Per difenderne la legittimità e dimostrarne la bontà, san Metodio non esitò, prima insieme col fratello e poi da solo, ad accogliere docilmente gli inviti a Roma, ricevuti sia nell'867 dal papa Nicola I, sia nell'anno 879 del papa Giovanni VIII, i quali vollero confrontare la dottrina che essi insegnavano nella Grande Moravia con quella lasciata, insieme col trofeo glorioso delle loro reliquie, dai santi apostoli Pietro e Paolo alla prima Cattedra episcopale della Chiesa.

In precedenza, Costantino ed i suoi collaboratori si erano preoccupati di creare un nuovo alfabeto, perché le verità da annunciare e da spiegare potessero essere scritte nella lingua slava e risultassero in tal modo pienamente comprensibili ed assimilabili dai loro destinatari.

Fu uno sforzo veramente degno dello spirito missionario quello di apprendere la lingua e la mentalità dei popoli nuovi, ai quali portare la fede, come fu esemplare la determinazione nell'assimilarle e nell'assumere in proprio tutte le esigenze ed attese dei popoli slavi.

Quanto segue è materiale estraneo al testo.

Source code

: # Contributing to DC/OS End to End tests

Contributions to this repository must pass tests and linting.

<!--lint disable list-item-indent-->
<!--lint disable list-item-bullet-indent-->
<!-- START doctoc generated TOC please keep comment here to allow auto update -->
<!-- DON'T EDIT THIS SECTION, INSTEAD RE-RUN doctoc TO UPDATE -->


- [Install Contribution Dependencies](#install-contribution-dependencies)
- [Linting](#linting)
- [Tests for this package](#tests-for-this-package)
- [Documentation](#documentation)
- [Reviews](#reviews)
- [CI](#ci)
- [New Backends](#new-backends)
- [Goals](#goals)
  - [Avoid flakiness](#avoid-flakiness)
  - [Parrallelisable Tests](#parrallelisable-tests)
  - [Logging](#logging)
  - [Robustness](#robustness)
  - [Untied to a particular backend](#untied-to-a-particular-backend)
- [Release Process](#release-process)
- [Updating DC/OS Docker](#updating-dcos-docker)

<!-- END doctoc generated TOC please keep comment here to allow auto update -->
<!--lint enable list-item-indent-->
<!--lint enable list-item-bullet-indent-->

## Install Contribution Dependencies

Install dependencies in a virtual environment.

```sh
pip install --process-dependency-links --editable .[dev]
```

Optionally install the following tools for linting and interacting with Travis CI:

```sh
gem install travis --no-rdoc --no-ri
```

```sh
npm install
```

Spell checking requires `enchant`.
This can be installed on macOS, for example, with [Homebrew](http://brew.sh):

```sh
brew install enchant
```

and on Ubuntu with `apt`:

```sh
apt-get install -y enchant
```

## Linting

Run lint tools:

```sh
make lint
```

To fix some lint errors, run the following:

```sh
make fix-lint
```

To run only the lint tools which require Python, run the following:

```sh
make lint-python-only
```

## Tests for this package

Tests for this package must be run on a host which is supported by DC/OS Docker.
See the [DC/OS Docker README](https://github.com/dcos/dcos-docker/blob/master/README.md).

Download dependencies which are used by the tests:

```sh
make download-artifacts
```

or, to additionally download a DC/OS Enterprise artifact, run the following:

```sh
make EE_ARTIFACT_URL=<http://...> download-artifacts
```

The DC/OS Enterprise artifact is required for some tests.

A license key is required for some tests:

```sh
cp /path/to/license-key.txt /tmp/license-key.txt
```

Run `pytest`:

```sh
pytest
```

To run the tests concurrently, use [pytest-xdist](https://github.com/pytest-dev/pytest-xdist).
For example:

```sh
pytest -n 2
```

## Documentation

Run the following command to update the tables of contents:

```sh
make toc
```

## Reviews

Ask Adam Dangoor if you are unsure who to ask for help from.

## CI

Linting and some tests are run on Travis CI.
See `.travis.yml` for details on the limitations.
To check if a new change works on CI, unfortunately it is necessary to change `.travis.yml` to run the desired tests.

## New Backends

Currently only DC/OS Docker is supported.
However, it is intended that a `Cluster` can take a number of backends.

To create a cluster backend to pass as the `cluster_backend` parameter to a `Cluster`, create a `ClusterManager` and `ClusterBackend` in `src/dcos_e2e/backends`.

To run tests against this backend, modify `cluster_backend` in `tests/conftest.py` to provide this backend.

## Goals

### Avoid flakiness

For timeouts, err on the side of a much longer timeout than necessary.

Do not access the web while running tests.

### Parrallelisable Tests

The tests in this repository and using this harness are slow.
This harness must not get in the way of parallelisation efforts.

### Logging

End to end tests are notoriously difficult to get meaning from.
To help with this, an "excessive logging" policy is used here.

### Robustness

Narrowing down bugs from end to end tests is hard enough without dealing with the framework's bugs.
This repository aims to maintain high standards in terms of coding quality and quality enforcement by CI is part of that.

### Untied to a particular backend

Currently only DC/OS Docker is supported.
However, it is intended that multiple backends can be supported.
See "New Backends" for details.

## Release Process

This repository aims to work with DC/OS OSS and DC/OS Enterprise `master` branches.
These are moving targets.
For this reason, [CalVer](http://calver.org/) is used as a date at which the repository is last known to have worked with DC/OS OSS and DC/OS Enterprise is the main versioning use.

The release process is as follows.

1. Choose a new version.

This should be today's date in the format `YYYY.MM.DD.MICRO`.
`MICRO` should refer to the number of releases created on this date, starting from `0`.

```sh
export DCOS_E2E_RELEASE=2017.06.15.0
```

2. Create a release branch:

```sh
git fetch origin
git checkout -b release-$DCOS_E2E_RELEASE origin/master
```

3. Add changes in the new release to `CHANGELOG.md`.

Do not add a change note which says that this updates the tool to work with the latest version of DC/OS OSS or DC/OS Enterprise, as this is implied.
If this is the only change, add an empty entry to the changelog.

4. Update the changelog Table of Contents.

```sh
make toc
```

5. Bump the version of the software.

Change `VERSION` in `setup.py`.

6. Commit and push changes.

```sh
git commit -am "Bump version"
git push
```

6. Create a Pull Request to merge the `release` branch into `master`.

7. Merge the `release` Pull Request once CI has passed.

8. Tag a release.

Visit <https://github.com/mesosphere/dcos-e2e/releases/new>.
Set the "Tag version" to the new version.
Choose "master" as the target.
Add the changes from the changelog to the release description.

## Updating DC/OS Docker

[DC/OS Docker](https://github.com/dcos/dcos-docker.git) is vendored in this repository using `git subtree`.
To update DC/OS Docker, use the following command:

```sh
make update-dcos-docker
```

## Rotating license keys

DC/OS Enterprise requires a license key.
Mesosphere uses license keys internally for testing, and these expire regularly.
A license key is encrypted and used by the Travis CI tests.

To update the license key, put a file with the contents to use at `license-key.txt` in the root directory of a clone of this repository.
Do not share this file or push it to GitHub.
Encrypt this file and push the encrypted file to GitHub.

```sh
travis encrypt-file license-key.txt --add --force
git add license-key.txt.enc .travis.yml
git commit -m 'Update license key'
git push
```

La scelta generosa di identificarsi con la stessa loro vita e tradizione, dopo averle purificate ed illuminate con la rivelazione, rende Cirillo e Metodio veri modelli per tutti i missionari, che nelle varie epoche hanno accolto l'invito di san Paolo di farsi tutto a tutti per riscattare tutti e, in particolare, per i missionari che, dall'antichità ai tempi moderni - dall'Europa all'Asia ed oggi in tutti i continenti - hanno lavorato per tradurre nelle lingue vive dei vari popoli la Bibbia ed i testi liturgici, al fine di fare in esse risuonare l'unica Parola di Dio, resa così accessibile secondo le forme espressive, proprie di ciascuna civiltà.

La perfetta comunione nell'amore preserva la Chiesa da qualsiasi forma di particolarismo o di esclusivismo etnico o di pregiudizio razziale, come da ogni alterigia nazionalistica.

Tale comunione deve elevare e sublimare ogni legittimo sentimento puramente naturale del cuore umano.